### What is required
Having read the records, set them all down exactly as they appear.
[[ Data shown open ]]
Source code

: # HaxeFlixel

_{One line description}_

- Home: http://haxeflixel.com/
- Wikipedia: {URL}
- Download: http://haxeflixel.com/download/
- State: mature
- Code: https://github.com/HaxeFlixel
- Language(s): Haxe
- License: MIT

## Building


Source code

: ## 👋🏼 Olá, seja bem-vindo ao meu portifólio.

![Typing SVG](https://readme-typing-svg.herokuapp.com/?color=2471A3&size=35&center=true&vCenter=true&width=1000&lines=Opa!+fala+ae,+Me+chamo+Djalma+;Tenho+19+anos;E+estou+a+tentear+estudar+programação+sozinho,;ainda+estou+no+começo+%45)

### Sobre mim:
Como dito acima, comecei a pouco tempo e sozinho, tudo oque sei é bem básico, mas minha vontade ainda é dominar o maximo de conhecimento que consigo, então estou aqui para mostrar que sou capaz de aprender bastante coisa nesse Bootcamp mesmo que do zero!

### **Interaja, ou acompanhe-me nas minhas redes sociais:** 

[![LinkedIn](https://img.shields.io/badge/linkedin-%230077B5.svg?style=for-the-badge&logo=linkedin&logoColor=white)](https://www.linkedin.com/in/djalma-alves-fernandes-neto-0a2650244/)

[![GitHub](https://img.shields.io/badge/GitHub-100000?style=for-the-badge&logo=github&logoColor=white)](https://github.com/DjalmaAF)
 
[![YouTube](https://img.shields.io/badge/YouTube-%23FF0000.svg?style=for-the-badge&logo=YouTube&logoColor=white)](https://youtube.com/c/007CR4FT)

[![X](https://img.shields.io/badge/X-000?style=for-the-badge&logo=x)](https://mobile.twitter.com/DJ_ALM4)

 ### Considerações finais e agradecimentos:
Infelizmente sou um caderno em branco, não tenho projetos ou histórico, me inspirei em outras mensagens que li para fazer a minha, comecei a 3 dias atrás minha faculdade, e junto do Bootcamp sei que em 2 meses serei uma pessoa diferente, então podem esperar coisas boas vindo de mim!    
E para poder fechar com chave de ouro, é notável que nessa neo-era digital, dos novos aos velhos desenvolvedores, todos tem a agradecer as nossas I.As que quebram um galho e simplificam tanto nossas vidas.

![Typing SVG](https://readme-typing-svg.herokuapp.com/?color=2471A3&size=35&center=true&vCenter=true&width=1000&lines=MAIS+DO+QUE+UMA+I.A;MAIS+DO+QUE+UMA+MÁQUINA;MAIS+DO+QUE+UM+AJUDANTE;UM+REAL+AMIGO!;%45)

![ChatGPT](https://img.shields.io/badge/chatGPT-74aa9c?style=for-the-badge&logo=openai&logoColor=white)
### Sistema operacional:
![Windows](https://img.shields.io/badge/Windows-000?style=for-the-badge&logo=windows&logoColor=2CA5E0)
[[ Data shown closed ]]
### Exercise result
Source code

: # HaxeFlixel

_{One line description}_

- Home: http://haxeflixel.com/
- Wikipedia: {URL}
- Download: http://haxeflixel.com/download/
- State: mature
- Code: https://github.com/HaxeFlixel
- Language(s): Haxe
- License: MIT

## Building


Source code

: ## 👋🏼 Olá, seja bem-vindo ao meu portifólio.

![Typing SVG](https://readme-typing-svg.herokuapp.com/?color=2471A3&size=35&center=true&vCenter=true&width=1000&lines=Opa!+fala+ae,+Me+chamo+Djalma+;Tenho+19+anos;E+estou+a+tentear+estudar+programação+sozinho,;ainda+estou+no+começo+%45)

### Sobre mim:
Como dito acima, comecei a pouco tempo e sozinho, tudo oque sei é bem básico, mas minha vontade ainda é dominar o maximo de conhecimento que consigo, então estou aqui para mostrar que sou capaz de aprender bastante coisa nesse Bootcamp mesmo que do zero!

### **Interaja, ou acompanhe-me nas minhas redes sociais:** 

[![LinkedIn](https://img.shields.io/badge/linkedin-%230077B5.svg?style=for-the-badge&logo=linkedin&logoColor=white)](https://www.linkedin.com/in/djalma-alves-fernandes-neto-0a2650244/)

[![GitHub](https://img.shields.io/badge/GitHub-100000?style=for-the-badge&logo=github&logoColor=white)](https://github.com/DjalmaAF)
 
[![YouTube](https://img.shields.io/badge/YouTube-%23FF0000.svg?style=for-the-badge&logo=YouTube&logoColor=white)](https://youtube.com/c/007CR4FT)

[![X](https://img.shields.io/badge/X-000?style=for-the-badge&logo=x)](https://mobile.twitter.com/DJ_ALM4)

 ### Considerações finais e agradecimentos:
Infelizmente sou um caderno em branco, não tenho projetos ou histórico, me inspirei em outras mensagens que li para fazer a minha, comecei a 3 dias atrás minha faculdade, e junto do Bootcamp sei que em 2 meses serei uma pessoa diferente, então podem esperar coisas boas vindo de mim!    
E para poder fechar com chave de ouro, é notável que nessa neo-era digital, dos novos aos velhos desenvolvedores, todos tem a agradecer as nossas I.As que quebram um galho e simplificam tanto nossas vidas.

![Typing SVG](https://readme-typing-svg.herokuapp.com/?color=2471A3&size=35&center=true&vCenter=true&width=1000&lines=MAIS+DO+QUE+UMA+I.A;MAIS+DO+QUE+UMA+MÁQUINA;MAIS+DO+QUE+UM+AJUDANTE;UM+REAL+AMIGO!;%45)

![ChatGPT](https://img.shields.io/badge/chatGPT-74aa9c?style=for-the-badge&logo=openai&logoColor=white)
### Sistema operacional:
![Windows](https://img.shields.io/badge/Windows-000?style=for-the-badge&logo=windows&logoColor=2CA5E0)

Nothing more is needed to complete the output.